Gruñí. La fiscalía disponía de cuarenta y ocho horas para acusar a un individuo después de una detención y llevarlo ante el juez. Posponer la comparecencia de Gloria Dayton hasta el día siguiente por causas médicas probablemente significaba que estaba con el mono. Eso ayudaría a explicar por qué llevaba cocaína en el momento de su detención. No la había visto ni había hablado con ella en al menos siete meses. Su caída debía de haber sido vertiginosa. La estrecha línea entre controlar las drogas y que las drogas te controlen a ti había sido cruzada.

– ¿Has descubierto quién presentó los cargos? -pregunté.

– Leslie Paire -dijo.

Gruñí otra vez.

– Genial. Bueno, vale, voy a acercarme y veré qué puedo hacer. No tengo nada en marcha hasta que tenga noticias de Roulet.

Leslie Faire era una fiscal con fama de dura, cuya idea de dar al acusado una segunda oportunidad o el beneficio de la duda consistía en ofrecer un periodo de libertad vigilada, después de cumplir condena en prisión.

– Mick, ¿cuándo vas a aprender con esta mujer? -dijo Lorna, refiriéndose a Gloria Dayton.

– ¿Aprender qué? -pregunté, aunque sabía exactamente lo que diría Lorna.

– Te arrastra cada vez que has de tratar con ella. Nunca va a dejar esa vida, y ahora puedes apostar que cada vez que te llame será un dos por uno. Eso estaría bien, si no fuera porque nunca le cobras.

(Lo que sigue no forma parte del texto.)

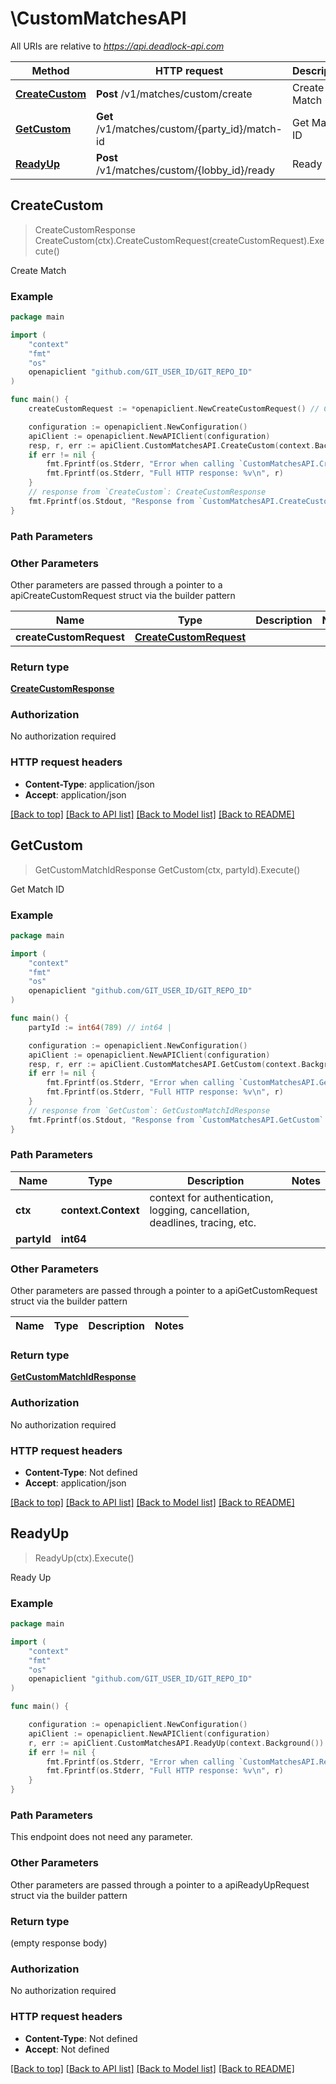 # \CustomMatchesAPI

All URIs are relative to *https://api.deadlock-api.com*

Method | HTTP request | Description
------------- | ------------- | -------------
[**CreateCustom**](CustomMatchesAPI.md#CreateCustom) | **Post** /v1/matches/custom/create | Create Match
[**GetCustom**](CustomMatchesAPI.md#GetCustom) | **Get** /v1/matches/custom/{party_id}/match-id | Get Match ID
[**ReadyUp**](CustomMatchesAPI.md#ReadyUp) | **Post** /v1/matches/custom/{lobby_id}/ready | Ready Up



## CreateCustom

> CreateCustomResponse CreateCustom(ctx).CreateCustomRequest(createCustomRequest).Execute()

Create Match



### Example

```go
package main

import (
	"context"
	"fmt"
	"os"
	openapiclient "github.com/GIT_USER_ID/GIT_REPO_ID"
)

func main() {
	createCustomRequest := *openapiclient.NewCreateCustomRequest() // CreateCustomRequest | 

	configuration := openapiclient.NewConfiguration()
	apiClient := openapiclient.NewAPIClient(configuration)
	resp, r, err := apiClient.CustomMatchesAPI.CreateCustom(context.Background()).CreateCustomRequest(createCustomRequest).Execute()
	if err != nil {
		fmt.Fprintf(os.Stderr, "Error when calling `CustomMatchesAPI.CreateCustom``: %v\n", err)
		fmt.Fprintf(os.Stderr, "Full HTTP response: %v\n", r)
	}
	// response from `CreateCustom`: CreateCustomResponse
	fmt.Fprintf(os.Stdout, "Response from `CustomMatchesAPI.CreateCustom`: %v\n", resp)
}
```

### Path Parameters



### Other Parameters

Other parameters are passed through a pointer to a apiCreateCustomRequest struct via the builder pattern


Name | Type | Description  | Notes
------------- | ------------- | ------------- | -------------
 **createCustomRequest** | [**CreateCustomRequest**](CreateCustomRequest.md) |  | 

### Return type

[**CreateCustomResponse**](CreateCustomResponse.md)

### Authorization

No authorization required

### HTTP request headers

- **Content-Type**: application/json
- **Accept**: application/json

[[Back to top]](#) [[Back to API list]](../README.md#documentation-for-api-endpoints)
[[Back to Model list]](../README.md#documentation-for-models)
[[Back to README]](../README.md)


## GetCustom

> GetCustomMatchIdResponse GetCustom(ctx, partyId).Execute()

Get Match ID



### Example

```go
package main

import (
	"context"
	"fmt"
	"os"
	openapiclient "github.com/GIT_USER_ID/GIT_REPO_ID"
)

func main() {
	partyId := int64(789) // int64 | 

	configuration := openapiclient.NewConfiguration()
	apiClient := openapiclient.NewAPIClient(configuration)
	resp, r, err := apiClient.CustomMatchesAPI.GetCustom(context.Background(), partyId).Execute()
	if err != nil {
		fmt.Fprintf(os.Stderr, "Error when calling `CustomMatchesAPI.GetCustom``: %v\n", err)
		fmt.Fprintf(os.Stderr, "Full HTTP response: %v\n", r)
	}
	// response from `GetCustom`: GetCustomMatchIdResponse
	fmt.Fprintf(os.Stdout, "Response from `CustomMatchesAPI.GetCustom`: %v\n", resp)
}
```

### Path Parameters


Name | Type | Description  | Notes
------------- | ------------- | ------------- | -------------
**ctx** | **context.Context** | context for authentication, logging, cancellation, deadlines, tracing, etc.
**partyId** | **int64** |  | 

### Other Parameters

Other parameters are passed through a pointer to a apiGetCustomRequest struct via the builder pattern


Name | Type | Description  | Notes
------------- | ------------- | ------------- | -------------


### Return type

[**GetCustomMatchIdResponse**](GetCustomMatchIdResponse.md)

### Authorization

No authorization required

### HTTP request headers

- **Content-Type**: Not defined
- **Accept**: application/json

[[Back to top]](#) [[Back to API list]](../README.md#documentation-for-api-endpoints)
[[Back to Model list]](../README.md#documentation-for-models)
[[Back to README]](../README.md)


## ReadyUp

> ReadyUp(ctx).Execute()

Ready Up



### Example

```go
package main

import (
	"context"
	"fmt"
	"os"
	openapiclient "github.com/GIT_USER_ID/GIT_REPO_ID"
)

func main() {

	configuration := openapiclient.NewConfiguration()
	apiClient := openapiclient.NewAPIClient(configuration)
	r, err := apiClient.CustomMatchesAPI.ReadyUp(context.Background()).Execute()
	if err != nil {
		fmt.Fprintf(os.Stderr, "Error when calling `CustomMatchesAPI.ReadyUp``: %v\n", err)
		fmt.Fprintf(os.Stderr, "Full HTTP response: %v\n", r)
	}
}
```

### Path Parameters

This endpoint does not need any parameter.

### Other Parameters

Other parameters are passed through a pointer to a apiReadyUpRequest struct via the builder pattern


### Return type

 (empty response body)

### Authorization

No authorization required

### HTTP request headers

- **Content-Type**: Not defined
- **Accept**: Not defined

[[Back to top]](#) [[Back to API list]](../README.md#documentation-for-api-endpoints)
[[Back to Model list]](../README.md#documentation-for-models)
[[Back to README]](../README.md)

Lo que Lorna quería decir con dos por uno era que los casos de Gloria Dayton a partir de ahora serían más complicados y requerirían que les dedicara más tiempo, porque era probable que los cargos relacionados con las drogas acompañaran a los de prostitución. Lo que preocupaba a Lorna era que eso significaba más trabajo para mí, pero sin incrementar mis ingresos.

– Bueno, la judicatura exige que todos los abogados hagan un poco de trabajo pro bono, Lorna. Sabes…

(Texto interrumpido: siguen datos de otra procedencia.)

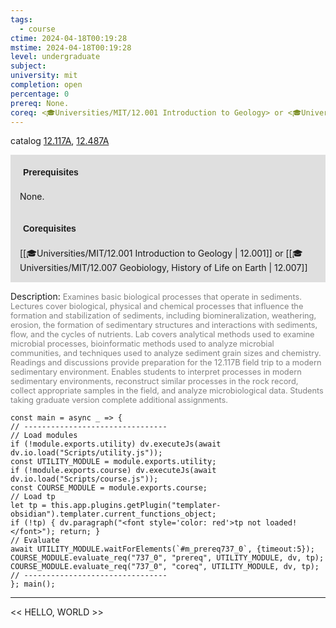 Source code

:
 ```yaml
---
tags:
  - course
ctime: 2024-04-18T00:19:28
mstime: 2024-04-18T00:19:28
level: undergraduate
subject: 
university: mit
completion: open
percentage: 0
prereq: None.
coreq: <🎓Universities/MIT/12.001 Introduction to Geology> or <🎓Universities/MIT/12.007 Geobiology, History of Life on Earth>
---
```


catalog [12.117A](http://student.mit.edu/catalog/m12a.html#12.117A), [12.487A](http://student.mit.edu/catalog/m12b.html#12.487A)

<span style="display: block; padding: 15px; background-color: rgb(100, 100, 100, 0.2);"><font id="m_prereq737_0" style="display: block; font-family: Arial, sans-serif; font-weight: bold; padding: 5px">Prerequisites</font><br><span id="prereq737_0">None.</span></span>
<span style="display: block; padding: 15px; background-color: rgb(100, 100, 100, 0.2);"><font id="m_coreq737_0" style="display: block; font-family: Arial, sans-serif; font-weight: bold; padding: 5px">Corequisites</font><br><span id="coreq737_0">[[🎓Universities/MIT/12.001 Introduction to Geology | 12.001]] or [[🎓Universities/MIT/12.007 Geobiology, History of Life on Earth | 12.007]]</span></span>

<font style="">Description:</font>
<font style="color: grey; font-size: 0.8rem;">Examines basic biological processes that operate in sediments. Lectures cover biological, physical and chemical processes that influence the formation and stabilization of sediments, including biomineralization, weathering, erosion, the formation of sedimentary structures and interactions with sediments, flow, and the cycles of nutrients. Lab covers analytical methods used to examine microbial processes, bioinformatic methods used to analyze microbial communities, and techniques used to analyze sediment grain sizes and chemistry. Readings and discussions provide preparation for the 12.117B field trip to a modern sedimentary environment. Enables students to interpret processes in modern sedimentary environments, reconstruct similar processes in the rock record, collect appropriate samples in the field, and analyze microbiological data. Students taking graduate version complete additional assignments.</font>

```dataviewjs
const main = async _ => {
// --------------------------------
// Load modules
if (!module.exports.utility) dv.executeJs(await dv.io.load("Scripts/utility.js"));
const UTILITY_MODULE = module.exports.utility;
if (!module.exports.course) dv.executeJs(await dv.io.load("Scripts/course.js"));
const COURSE_MODULE = module.exports.course;
// Load tp
let tp = this.app.plugins.getPlugin("templater-obsidian").templater.current_functions_object;
if (!tp) { dv.paragraph("<font style='color: red'>tp not loaded!</font>"); return; }
// Evaluate
await UTILITY_MODULE.waitForElements(`#m_prereq737_0`, {timeout:5});
COURSE_MODULE.evaluate_req("737_0", "prereq", UTILITY_MODULE, dv, tp);
COURSE_MODULE.evaluate_req("737_0", "coreq", UTILITY_MODULE, dv, tp);
// --------------------------------
}; main();
```

---

<< HELLO, WORLD >>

– No me escuchas, Mick -dijo de manera desdeñosa-. Por eso precisamente no pudimos seguir casados.

Cerré los ojos. Menudo día. Había conseguido enfadar a mis dos ex esposas.

– ¿Qué tiene esa mujer contigo? -preguntó-. ¿Por qué no le cobras ni siquiera una tarifa básica?

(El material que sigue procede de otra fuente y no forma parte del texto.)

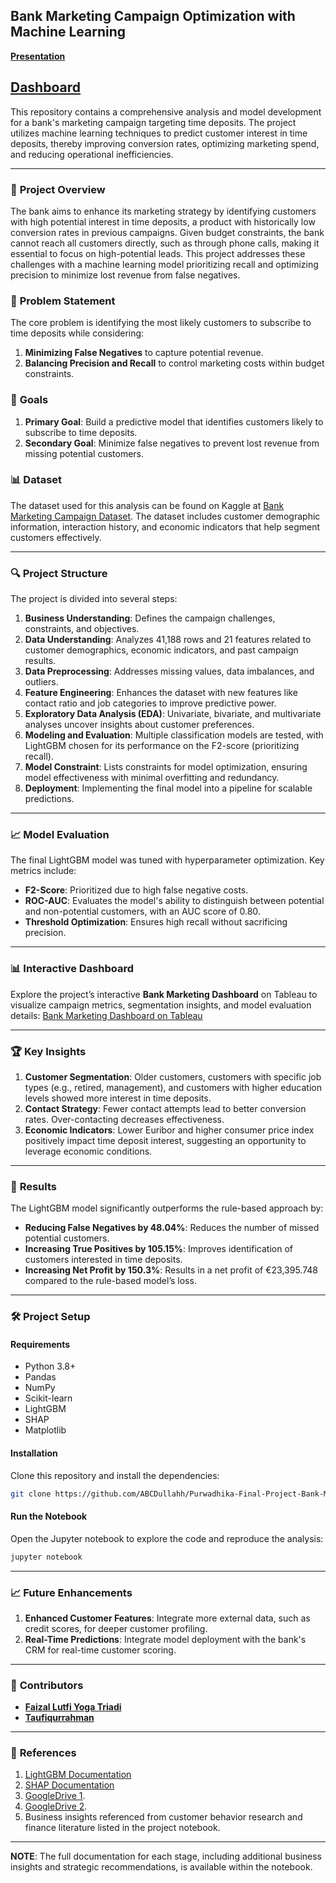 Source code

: ## Bank Marketing Campaign Optimization with Machine Learning
[**Presentation**](https://www.canva.com/design/DAGV3t26USc/Bf4vYyCVckKSeMJn-vTMug/view?utm_content=DAGV3t26USc&utm_campaign=designshare&utm_medium=link2&utm_source=uniquelinks&utlId=h7656ddf85c)

[**Dashboard**](https://public.tableau.com/app/profile/taufiq.urrahman/viz/FinalProjectExtremeOutlier/BankMarketingDashboard?publish=yes)
---

This repository contains a comprehensive analysis and model development for a bank's marketing campaign targeting time deposits. The project utilizes machine learning techniques to predict customer interest in time deposits, thereby improving conversion rates, optimizing marketing spend, and reducing operational inefficiencies.

---

### 📌 **Project Overview**

The bank aims to enhance its marketing strategy by identifying customers with high potential interest in time deposits, a product with historically low conversion rates in previous campaigns. Given budget constraints, the bank cannot reach all customers directly, such as through phone calls, making it essential to focus on high-potential leads. This project addresses these challenges with a machine learning model prioritizing recall and optimizing precision to minimize lost revenue from false negatives. 

### 📝 **Problem Statement**

The core problem is identifying the most likely customers to subscribe to time deposits while considering:
1. **Minimizing False Negatives** to capture potential revenue.
2. **Balancing Precision and Recall** to control marketing costs within budget constraints.

### 🎯 **Goals**

1. **Primary Goal**: Build a predictive model that identifies customers likely to subscribe to time deposits.
2. **Secondary Goal**: Minimize false negatives to prevent lost revenue from missing potential customers.

### 📊 **Dataset**

The dataset used for this analysis can be found on Kaggle at [Bank Marketing Campaign Dataset](https://www.kaggle.com/datasets/volodymyrgavrysh/bank-marketing-campaigns-dataset/data). The dataset includes customer demographic information, interaction history, and economic indicators that help segment customers effectively.

---

### 🔍 **Project Structure**

The project is divided into several steps:

1. **Business Understanding**: Defines the campaign challenges, constraints, and objectives.
2. **Data Understanding**: Analyzes 41,188 rows and 21 features related to customer demographics, economic indicators, and past campaign results.
3. **Data Preprocessing**: Addresses missing values, data imbalances, and outliers.
4. **Feature Engineering**: Enhances the dataset with new features like contact ratio and job categories to improve predictive power.
5. **Exploratory Data Analysis (EDA)**: Univariate, bivariate, and multivariate analyses uncover insights about customer preferences.
6. **Modeling and Evaluation**: Multiple classification models are tested, with LightGBM chosen for its performance on the F2-score (prioritizing recall).
7. **Model Constraint**: Lists constraints for model optimization, ensuring model effectiveness with minimal overfitting and redundancy.
8. **Deployment**: Implementing the final model into a pipeline for scalable predictions.

---

### 📈 **Model Evaluation**

The final LightGBM model was tuned with hyperparameter optimization. Key metrics include:

- **F2-Score**: Prioritized due to high false negative costs.
- **ROC-AUC**: Evaluates the model's ability to distinguish between potential and non-potential customers, with an AUC score of 0.80.
- **Threshold Optimization**: Ensures high recall without sacrificing precision.

---

### 📊 **Interactive Dashboard**

Explore the project’s interactive **Bank Marketing Dashboard** on Tableau to visualize campaign metrics, segmentation insights, and model evaluation details:
[Bank Marketing Dashboard on Tableau](https://public.tableau.com/app/profile/taufiq.urrahman/viz/FinalProjectExtremeOutlier/BankMarketingDashboard?publish=yes)

---

### 🏆 **Key Insights**

1. **Customer Segmentation**: Older customers, customers with specific job types (e.g., retired, management), and customers with higher education levels showed more interest in time deposits.
2. **Contact Strategy**: Fewer contact attempts lead to better conversion rates. Over-contacting decreases effectiveness.
3. **Economic Indicators**: Lower Euribor and higher consumer price index positively impact time deposit interest, suggesting an opportunity to leverage economic conditions.

---

### 🚀 **Results**

The LightGBM model significantly outperforms the rule-based approach by:

- **Reducing False Negatives by 48.04%**: Reduces the number of missed potential customers.
- **Increasing True Positives by 105.15%**: Improves identification of customers interested in time deposits.
- **Increasing Net Profit by 150.3%**: Results in a net profit of €23,395.748 compared to the rule-based model’s loss.

---

### 🛠 **Project Setup**

#### **Requirements**

- Python 3.8+
- Pandas
- NumPy
- Scikit-learn
- LightGBM
- SHAP
- Matplotlib

#### **Installation**

Clone this repository and install the dependencies:

```bash
git clone https://github.com/ABCDullahh/Purwadhika-Final-Project-Bank-Marketing-Campaign.git
```

#### **Run the Notebook**

Open the Jupyter notebook to explore the code and reproduce the analysis:

```bash
jupyter notebook
```

---

### 📈 **Future Enhancements**

1. **Enhanced Customer Features**: Integrate more external data, such as credit scores, for deeper customer profiling.
2. **Real-Time Predictions**: Integrate model deployment with the bank's CRM for real-time customer scoring.

---

### 👥 **Contributors**

- [**Faizal Lutfi Yoga Triadi**](https://github.com/ABCDullahh)
- [**Taufiqurrahman**](https://github.com/Taufiq55/)

---

### 📄 **References**

1. [LightGBM Documentation](https://lightgbm.readthedocs.io/en/latest/Parameters-Tuning.html)
2. [SHAP Documentation](https://github.com/slundberg/shap)
3. [GoogleDrive 1](https://drive.google.com/drive/folders/1iQWeyumQTMWSEUX88zGJVI1_-Pu3Vl9X?usp=drive_link).
4. [GoogleDrive 2](https://drive.google.com/drive/folders/1_Mv4PTgV-ABWhKNaTvA3MapPYZxc_YlX?usp=sharing).
5. Business insights referenced from customer behavior research and finance literature listed in the project notebook.


---

**NOTE**: The full documentation for each stage, including additional business insights and strategic recommendations, is available within the notebook.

– Mira, no tiene nada conmigo, ¿vale?-dije-. ¿Podemos cambiar de tema?

No le dije que años antes, cuando había revisado los viejos y mohosos libros de registro de la práctica legal de mi padre, había descubierto que tenía un punto débil por las llamadas mujeres de la noche. Defendió a muchas y cobró a pocas. Puede que yo simplemente estuviera prolongando una tradición familiar.

– Perfecto -dijo Lorna-. ¿Cómo ha ido con Roulet?

– ¿Te refieres a si conseguí el trabajo? Creo que sí. Probablemente, Val lo estará sacando ahora mismo. Prepararemos una reunión después. Ya le he pedido a Raúl que eche un vistazo.

– ¿Has conseguido un cheque?

– Todavía no.

– Consigue el cheque, Mick.

– Estoy en ello.

– ¿Qué pinta tiene el caso?

– Sólo he visto fotos, pero tiene mal aspecto. Sabré más cuando vea qué le surge a Raúl.

– ¿Y Roulet?

Sabía lo que estaba preguntándome. ¿Qué tal era como cliente? ¿Un jurado, si es que Roulet llegaba a situarse ante un jurado, lo vería bien o lo despreciaría? Los casos podían ganarse o perderse en función de la impresión que los miembros del jurado tuvieran del acusado.